What’s to be done when an elected leader attacks human rights, yet remains wildly popular? That question is personal to Agustín, a Salvadorian teenager who spent his whole life trying to avoid gangs but was wrongly detained in Bukele’s crackdown.

Juanita Goebertus Estrada: Director of Human Rights Watch’s Americas Division;
José Miguel Cruz: Director of Research at Florida International University's Kimberly Green Latin American and Caribbean Center 

Transcript

Host: Let’s say you’re a teenager living in El Salvador. Gen Z. You are creative, into football, kind of shy. You’re 16. And then one day…. soldiers stop you for no reason. They stuff you in a car ...  

 

Juanita: … and they took him through a road that was empty, that was isolated. 

 

Host: This is Juanita Goebertus, the America's Director for Human Rights Watch. And this is a true story. 

 

Juanita: They took him out of the car, pointed a gun to his head, and pretended that they were shooting him, making him believe that he was going to die in that instant. He specifically told us to see the soldier laughing at him of how painful and how in fear he was at this moment. Uh, then afterwards they made him run, uh, with his feet tied up and, and again, continue to laugh at, at him 

 

Host: Then they take you to jail. That story is the story of what happened to a kid we’re going to call Agustín. And wrapped inside Agustín’s story is the rise of a politician who rode to power on a wave of populism, on the promise to crack down on gang violence, without regard to the thousands of innocent people, innocent kids, who were rounded up along the way.  

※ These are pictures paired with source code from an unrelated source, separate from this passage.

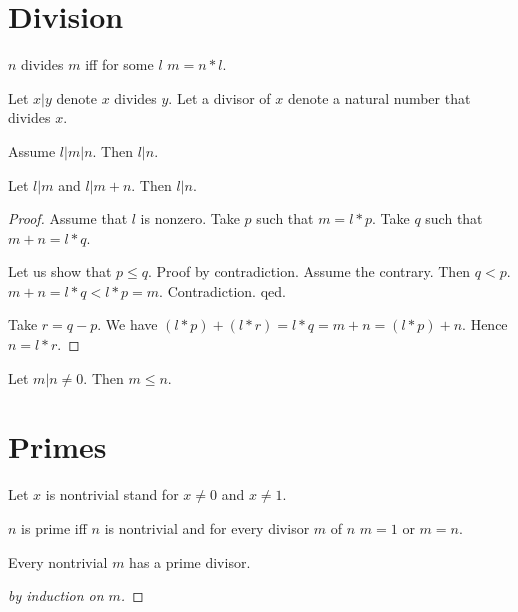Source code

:\documentclass[11pt]{article}
\begin{document}
\section{Division}

\begin{forthel}

\begin{definition}
$n$ divides $m$ iff for some $l$ $m = n * l$.
\end{definition}

Let $x | y$ denote $x$ divides $y$.
Let a divisor of $x$ denote a natural number that divides $x$.

\begin{lemma}
Assume $l | m | n$.
Then $l | n$.
\end{lemma}

\begin{lemma}
Let $l | m$ and $l | m + n$.
Then $l | n$.
\end{lemma}
\begin{proof}
Assume that $l$ is nonzero.
Take $p$ such that $m = l * p$.
Take $q$ such that $m + n = l * q$.

Let us show that
$p \leq q$.
Proof by contradiction.
Assume the contrary. Then $q < p$.
$m+n = l * q < l * p = m$.
Contradiction. qed.

Take $r = q - p$.
We have $(l * p) + (l * r) = l * q = m + n = (l * p) + n$.
Hence $n = l * r$.
\end{proof}

\begin{lemma}
Let $m | n \neq 0$.
Then $m \leq n$.
\end{lemma}

\end{forthel}


\section{Primes}

\begin{forthel}

Let $x$ is nontrivial stand for $x \neq 0$ and $x \neq 1$.

\begin{definition}
$n$ is prime iff $n$ is nontrivial and
for every divisor $m$ of $n$ $m = 1$ or $m = n$.
\end{definition}

\begin{lemma}
Every nontrivial $m$ has a prime divisor.
\end{lemma}
\begin{proof}[by induction on $m$]
\end{proof}

\end{forthel}
\end{document}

This is Rights & Wrongs, a podcast from Human Rights Watch. I'm Ngofen Mputubwele. I am a writer, a lawyer, and a radio producer. Human Rights Watch asked me to look at human rights hotspots around the world through the eyes and ears of the people on the front lines of history. 

 

Ngofeen: Can you tell me, there's a young man named Agustín.    

 

Host: So, Agustín, the Gen Z kid we talked about before, he’s been through A LOT…  

 

Agustín: …Al principio yo me sentía tranquilo.   

 

Juanita: Agustín grew up in Cuscatancingo .  .  .   

 

Agustín: …en Cuscatancingo… 

 

Host: Cuscatancingo - that’s a small town just outside of the capital, San Salvador. Juanita told me it’s a place that was completely controlled by “maras,” or gangs…   

 

Juanita: They've controlled everything from how people should dress, how they should walk., how they should talk, really. And when he was only 12 years old, they attempted to recruit him.   

 

Agustín: Esos muchachos...  

 

Host: These interactions with gangs, they became a regular part of Agustín’s life.  He described them for Human Rights Watch…  

 

Agustín: Me ofrecieron un cigarro... 

 

Juanita: He was only 12 years old. They attempted to recruit him. A group of gang members offered sneakers and access to cigarettes and clothing in exchange for him joining the gang.   

 

Agustín: y yo les dije que no ...  

 

Juanita: At the time, um, he was able to refuse and continue with his life.  

 

Host: And Agustín kept refusing.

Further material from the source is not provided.